Hepatic Infection Case Studies - Part I



CASE 3: Fascioliasis (inection with the sheep liver fluke)


A 17-year-old boy from Kansas decides to spend his summer in Australia, working on his uncle's sheep ranch. (It's actually winter in Australia at that time of the year, but this has nothing to do with the case.) About one month into his visit, the boy begins to experience pain in the upper right quadrant, along with chills and fever. These symptoms persist over several days, so he his taken to the local physician. On examination, he is found to have fever (38.5ºC), point tenderness over the liver, and pronounced hepatomegaly. The doctor asks him if he has consumed uncooked sheep liver or watercress since arriving in Australia. The boy says that he saw watercress growing in a pond on the farm and ate some of it because he is fond of it and eats it frequently in the U.S. In fact, he found it odd that his Australian family never used it in their salads, but he didn't want to say anything because he was a guest. On hearing this, the physician examines a stool sample microscopically, but he fails to find anything remarkable. At that point, he sends the boy to the nearest hospital for a CT scan of his liver and other tests. The scan reveals the presence several small track-like features that do not appear to be normal. A CBC shows a marked eosinophilia.

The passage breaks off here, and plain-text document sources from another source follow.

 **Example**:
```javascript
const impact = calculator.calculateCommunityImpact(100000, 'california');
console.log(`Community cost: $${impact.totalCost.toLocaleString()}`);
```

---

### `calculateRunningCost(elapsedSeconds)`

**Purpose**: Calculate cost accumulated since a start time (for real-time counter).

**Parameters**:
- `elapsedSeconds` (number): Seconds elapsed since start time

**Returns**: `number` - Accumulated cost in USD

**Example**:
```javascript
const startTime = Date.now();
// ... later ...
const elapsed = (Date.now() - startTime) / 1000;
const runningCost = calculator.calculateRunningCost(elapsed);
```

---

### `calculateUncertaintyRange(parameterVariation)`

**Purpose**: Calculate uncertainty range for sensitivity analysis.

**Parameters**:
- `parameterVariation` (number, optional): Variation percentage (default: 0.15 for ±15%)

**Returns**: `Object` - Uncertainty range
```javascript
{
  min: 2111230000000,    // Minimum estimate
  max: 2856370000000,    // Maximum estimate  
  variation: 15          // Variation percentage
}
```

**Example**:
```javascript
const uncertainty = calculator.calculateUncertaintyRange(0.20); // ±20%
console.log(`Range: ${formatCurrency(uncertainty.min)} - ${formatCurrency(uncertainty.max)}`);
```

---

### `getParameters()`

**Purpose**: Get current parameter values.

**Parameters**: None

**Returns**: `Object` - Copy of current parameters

Question 3.1: What is the most likely diagnosis?

The upper-right-quadrant pain, point tenderness, and hepatomegaly indicate some form of liver involvement. The symptoms are not typical of any type of viral hepatitis. The eosinophilia implies that a parasitic infection is occurring. The patient's history involving residence on a sheep farm and consumption of uncooked watercress strongly suggest an infection by Fasciola hepatica, a helminthic pathogen that is commonly known as the sheep liver fluke. The features seen on the CT scan are most likely migration tracks that were created as larvae of this organism migrated through the liver parenchyma.

NOTE: The diagnosis of infection with F. hepatica depends on a high degree of suspicion, the elicitation of an appropriate geographic history, and stool examination for the characteristically shaped parasite ova. (In this case, the ova were not yet being produced in substantial numbers; see below.) Additional evidence may be obtained by documenting eosinophilia or by imaging the liver.

Question 3.2: What is the life cycle of this pathogen?

Humans are infected when they ingest encysted metacercariae of F. hepatica. The metacercarie excyst in the intestine and produce larvae that migrate through the duodenal wall and across the peritoneal cavity to reach the liver. The larvae then penetrate the liver capsule, pass through the liver parenchyma, and enter the bile ducts, where they mature into adult worms. Approximately 3 to 4 months after the initial infection, the adult flukes start producing operculated eggs that are shed in the stool. When contaminated fecal material is deposited in water, the eggs are taken up by the snail that serves as the intermediate host for F. hepatica. Development of the organism in the snail results in the release of free swimming cercaria that ultimately encyst to form metacercaria, thereby completing the life cycle.

The local physician in the present case, suspecting that it might be fascioliasis, checked the stool for the operculated eggs, but did not see them because it was a little too early in the course of the disease for substantial egg production.

Question 3.3: How is this disease transmitted?

Sheep are the principal mammalian host for F. hepatica. Infections in humans have been reported worldwide in sheep-raising areas, with the appropriate species of snail acting as an intermediate host. Humans typically acquire the disease by consumption of uncooked aquatic plants such as watercress. Infection may also be acquired by consumption of contaminated water or of food items that are rinsed with contaminated water. Infection by consumption of freshly prepared raw liver containing immature flukes has also been reported. In the present case, the boy was probably infected by consuming the watercress, especially if sheep happen to have access to the pond on the farm and sometimes deposit fecal material therein.

Question 3.4: What may happen if this case is not treated?

The acute symptoms described in this case are caused by tissue irritation that occurs as the larvae of F. hepatica migrate through the liver parenchyma. These symptoms often subside as the parasite reaches its final destination in the bile ducts. The adult worms mechanically irritate the bile ducts and secrete toxic substances. In chronic infections, this can lead to a number of problems, including hepatitis, hyperplasia of the epithelium, and biliary obstruction. Some of the bile duct worms may penetrate eroded areas in the ducts and invade the liver to produce necrotic foci that are referred to as liver rot. In severe infections, secondary bacterial infections might occur, and portal cirrhosis is possible.

Question 3.5: How is this disease treated?

F. hepatica responds poorly to praziquantel. Triclabenzadole (10 mg/kg, once) is a much better choice for this disease. Bithionol is another viable possibility.